→ **How to complete this task**
The entries that follow contain images, which should be left out; output everything else exactly.

→ **Data to process**

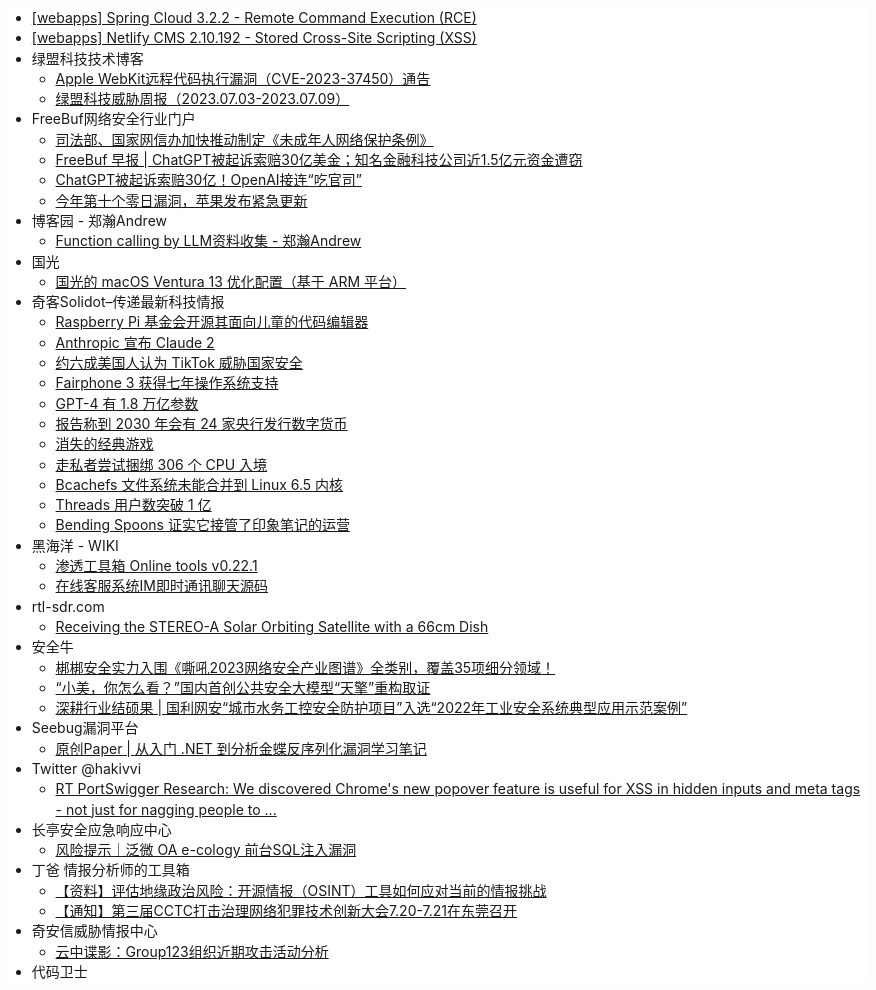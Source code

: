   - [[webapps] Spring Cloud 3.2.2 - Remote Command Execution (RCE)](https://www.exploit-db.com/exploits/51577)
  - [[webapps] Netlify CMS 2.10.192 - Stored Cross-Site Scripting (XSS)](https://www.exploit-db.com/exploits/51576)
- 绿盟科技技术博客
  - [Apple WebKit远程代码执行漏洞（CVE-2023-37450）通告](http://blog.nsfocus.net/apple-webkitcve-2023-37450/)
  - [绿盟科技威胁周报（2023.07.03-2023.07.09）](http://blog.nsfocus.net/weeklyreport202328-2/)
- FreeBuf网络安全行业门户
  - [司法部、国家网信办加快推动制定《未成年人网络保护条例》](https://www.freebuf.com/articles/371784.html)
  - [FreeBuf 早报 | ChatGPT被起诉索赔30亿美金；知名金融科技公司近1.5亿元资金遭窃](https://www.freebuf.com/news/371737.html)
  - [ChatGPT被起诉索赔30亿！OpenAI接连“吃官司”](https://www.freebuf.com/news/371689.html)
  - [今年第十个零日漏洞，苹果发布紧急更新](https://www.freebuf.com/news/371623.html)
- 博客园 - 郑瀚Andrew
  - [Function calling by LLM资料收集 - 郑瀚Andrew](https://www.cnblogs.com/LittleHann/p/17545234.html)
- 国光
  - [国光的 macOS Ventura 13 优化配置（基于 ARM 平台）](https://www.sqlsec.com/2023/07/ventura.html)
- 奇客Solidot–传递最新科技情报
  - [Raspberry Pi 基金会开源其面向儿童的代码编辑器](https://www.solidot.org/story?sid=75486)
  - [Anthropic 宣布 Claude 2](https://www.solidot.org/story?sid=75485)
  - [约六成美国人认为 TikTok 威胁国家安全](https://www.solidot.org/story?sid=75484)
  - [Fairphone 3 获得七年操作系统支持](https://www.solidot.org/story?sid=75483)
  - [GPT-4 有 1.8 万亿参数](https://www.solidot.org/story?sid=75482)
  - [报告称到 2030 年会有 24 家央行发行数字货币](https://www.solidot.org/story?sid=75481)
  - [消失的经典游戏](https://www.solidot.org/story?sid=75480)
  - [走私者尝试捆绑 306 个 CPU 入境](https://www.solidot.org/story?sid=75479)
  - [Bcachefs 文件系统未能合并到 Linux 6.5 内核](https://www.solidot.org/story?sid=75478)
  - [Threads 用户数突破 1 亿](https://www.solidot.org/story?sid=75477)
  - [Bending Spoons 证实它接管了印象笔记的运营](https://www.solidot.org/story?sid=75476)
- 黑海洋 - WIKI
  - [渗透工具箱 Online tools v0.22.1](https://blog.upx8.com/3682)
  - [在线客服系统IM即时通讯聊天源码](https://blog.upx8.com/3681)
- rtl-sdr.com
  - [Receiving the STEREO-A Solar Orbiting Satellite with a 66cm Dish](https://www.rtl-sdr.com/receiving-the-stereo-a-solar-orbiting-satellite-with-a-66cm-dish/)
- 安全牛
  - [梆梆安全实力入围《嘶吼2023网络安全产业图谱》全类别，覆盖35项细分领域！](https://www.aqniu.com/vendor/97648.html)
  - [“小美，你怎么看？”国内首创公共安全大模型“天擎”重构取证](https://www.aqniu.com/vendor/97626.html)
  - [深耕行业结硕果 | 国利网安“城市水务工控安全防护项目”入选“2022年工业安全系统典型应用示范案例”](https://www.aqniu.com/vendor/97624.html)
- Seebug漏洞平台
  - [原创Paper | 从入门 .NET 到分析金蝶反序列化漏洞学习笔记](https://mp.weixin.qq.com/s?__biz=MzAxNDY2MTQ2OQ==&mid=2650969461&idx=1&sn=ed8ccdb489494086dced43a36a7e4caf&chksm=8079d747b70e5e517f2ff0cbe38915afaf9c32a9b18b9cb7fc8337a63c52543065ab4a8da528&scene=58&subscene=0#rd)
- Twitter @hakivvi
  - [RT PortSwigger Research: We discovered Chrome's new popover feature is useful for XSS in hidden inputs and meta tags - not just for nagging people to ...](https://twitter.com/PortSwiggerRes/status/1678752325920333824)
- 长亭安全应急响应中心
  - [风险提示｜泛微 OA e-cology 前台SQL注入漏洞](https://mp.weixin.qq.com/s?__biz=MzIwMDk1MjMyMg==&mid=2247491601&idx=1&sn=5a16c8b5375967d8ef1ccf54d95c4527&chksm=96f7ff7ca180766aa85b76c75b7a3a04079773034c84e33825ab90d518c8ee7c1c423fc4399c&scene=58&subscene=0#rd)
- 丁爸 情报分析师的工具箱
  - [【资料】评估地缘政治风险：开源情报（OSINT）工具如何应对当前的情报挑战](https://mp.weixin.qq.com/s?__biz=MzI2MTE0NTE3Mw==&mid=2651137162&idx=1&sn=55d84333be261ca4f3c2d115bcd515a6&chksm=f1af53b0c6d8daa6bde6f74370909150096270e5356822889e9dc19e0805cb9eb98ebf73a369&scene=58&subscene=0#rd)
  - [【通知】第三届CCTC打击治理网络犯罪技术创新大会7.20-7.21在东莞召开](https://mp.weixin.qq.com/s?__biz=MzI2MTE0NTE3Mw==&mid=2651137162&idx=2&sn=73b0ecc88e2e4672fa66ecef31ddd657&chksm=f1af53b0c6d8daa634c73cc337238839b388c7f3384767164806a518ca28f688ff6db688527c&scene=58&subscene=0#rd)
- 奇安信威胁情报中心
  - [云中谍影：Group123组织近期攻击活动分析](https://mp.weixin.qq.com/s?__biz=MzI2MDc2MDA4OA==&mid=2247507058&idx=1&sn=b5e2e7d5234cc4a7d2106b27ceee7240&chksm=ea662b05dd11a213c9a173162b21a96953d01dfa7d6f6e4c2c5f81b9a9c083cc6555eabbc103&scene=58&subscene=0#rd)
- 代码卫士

→ **Answer for this exercise**
Source code

:   - [[webapps] Spring Cloud 3.2.2 - Remote Command Execution (RCE)](https://www.exploit-db.com/exploits/51577)
  - [[webapps] Netlify CMS 2.10.192 - Stored Cross-Site Scripting (XSS)](https://www.exploit-db.com/exploits/51576)
- 绿盟科技技术博客
  - [Apple WebKit远程代码执行漏洞（CVE-2023-37450）通告](http://blog.nsfocus.net/apple-webkitcve-2023-37450/)
  - [绿盟科技威胁周报（2023.07.03-2023.07.09）](http://blog.nsfocus.net/weeklyreport202328-2/)
- FreeBuf网络安全行业门户
  - [司法部、国家网信办加快推动制定《未成年人网络保护条例》](https://www.freebuf.com/articles/371784.html)
  - [FreeBuf 早报 | ChatGPT被起诉索赔30亿美金；知名金融科技公司近1.5亿元资金遭窃](https://www.freebuf.com/news/371737.html)
  - [ChatGPT被起诉索赔30亿！OpenAI接连“吃官司”](https://www.freebuf.com/news/371689.html)
  - [今年第十个零日漏洞，苹果发布紧急更新](https://www.freebuf.com/news/371623.html)
- 博客园 - 郑瀚Andrew
  - [Function calling by LLM资料收集 - 郑瀚Andrew](https://www.cnblogs.com/LittleHann/p/17545234.html)
- 国光
  - [国光的 macOS Ventura 13 优化配置（基于 ARM 平台）](https://www.sqlsec.com/2023/07/ventura.html)
- 奇客Solidot–传递最新科技情报
  - [Raspberry Pi 基金会开源其面向儿童的代码编辑器](https://www.solidot.org/story?sid=75486)
  - [Anthropic 宣布 Claude 2](https://www.solidot.org/story?sid=75485)
  - [约六成美国人认为 TikTok 威胁国家安全](https://www.solidot.org/story?sid=75484)
  - [Fairphone 3 获得七年操作系统支持](https://www.solidot.org/story?sid=75483)
  - [GPT-4 有 1.8 万亿参数](https://www.solidot.org/story?sid=75482)
  - [报告称到 2030 年会有 24 家央行发行数字货币](https://www.solidot.org/story?sid=75481)
  - [消失的经典游戏](https://www.solidot.org/story?sid=75480)
  - [走私者尝试捆绑 306 个 CPU 入境](https://www.solidot.org/story?sid=75479)
  - [Bcachefs 文件系统未能合并到 Linux 6.5 内核](https://www.solidot.org/story?sid=75478)
  - [Threads 用户数突破 1 亿](https://www.solidot.org/story?sid=75477)
  - [Bending Spoons 证实它接管了印象笔记的运营](https://www.solidot.org/story?sid=75476)
- 黑海洋 - WIKI
  - [渗透工具箱 Online tools v0.22.1](https://blog.upx8.com/3682)
  - [在线客服系统IM即时通讯聊天源码](https://blog.upx8.com/3681)
- rtl-sdr.com
  - [Receiving the STEREO-A Solar Orbiting Satellite with a 66cm Dish](https://www.rtl-sdr.com/receiving-the-stereo-a-solar-orbiting-satellite-with-a-66cm-dish/)
- 安全牛
  - [梆梆安全实力入围《嘶吼2023网络安全产业图谱》全类别，覆盖35项细分领域！](https://www.aqniu.com/vendor/97648.html)
  - [“小美，你怎么看？”国内首创公共安全大模型“天擎”重构取证](https://www.aqniu.com/vendor/97626.html)
  - [深耕行业结硕果 | 国利网安“城市水务工控安全防护项目”入选“2022年工业安全系统典型应用示范案例”](https://www.aqniu.com/vendor/97624.html)
- Seebug漏洞平台
  - [原创Paper | 从入门 .NET 到分析金蝶反序列化漏洞学习笔记](https://mp.weixin.qq.com/s?__biz=MzAxNDY2MTQ2OQ==&mid=2650969461&idx=1&sn=ed8ccdb489494086dced43a36a7e4caf&chksm=8079d747b70e5e517f2ff0cbe38915afaf9c32a9b18b9cb7fc8337a63c52543065ab4a8da528&scene=58&subscene=0#rd)
- Twitter @hakivvi
  - [RT PortSwigger Research: We discovered Chrome's new popover feature is useful for XSS in hidden inputs and meta tags - not just for nagging people to ...](https://twitter.com/PortSwiggerRes/status/1678752325920333824)
- 长亭安全应急响应中心
  - [风险提示｜泛微 OA e-cology 前台SQL注入漏洞](https://mp.weixin.qq.com/s?__biz=MzIwMDk1MjMyMg==&mid=2247491601&idx=1&sn=5a16c8b5375967d8ef1ccf54d95c4527&chksm=96f7ff7ca180766aa85b76c75b7a3a04079773034c84e33825ab90d518c8ee7c1c423fc4399c&scene=58&subscene=0#rd)
- 丁爸 情报分析师的工具箱
  - [【资料】评估地缘政治风险：开源情报（OSINT）工具如何应对当前的情报挑战](https://mp.weixin.qq.com/s?__biz=MzI2MTE0NTE3Mw==&mid=2651137162&idx=1&sn=55d84333be261ca4f3c2d115bcd515a6&chksm=f1af53b0c6d8daa6bde6f74370909150096270e5356822889e9dc19e0805cb9eb98ebf73a369&scene=58&subscene=0#rd)
  - [【通知】第三届CCTC打击治理网络犯罪技术创新大会7.20-7.21在东莞召开](https://mp.weixin.qq.com/s?__biz=MzI2MTE0NTE3Mw==&mid=2651137162&idx=2&sn=73b0ecc88e2e4672fa66ecef31ddd657&chksm=f1af53b0c6d8daa634c73cc337238839b388c7f3384767164806a518ca28f688ff6db688527c&scene=58&subscene=0#rd)
- 奇安信威胁情报中心
  - [云中谍影：Group123组织近期攻击活动分析](https://mp.weixin.qq.com/s?__biz=MzI2MDc2MDA4OA==&mid=2247507058&idx=1&sn=b5e2e7d5234cc4a7d2106b27ceee7240&chksm=ea662b05dd11a213c9a173162b21a96953d01dfa7d6f6e4c2c5f81b9a9c083cc6555eabbc103&scene=58&subscene=0#rd)
- 代码卫士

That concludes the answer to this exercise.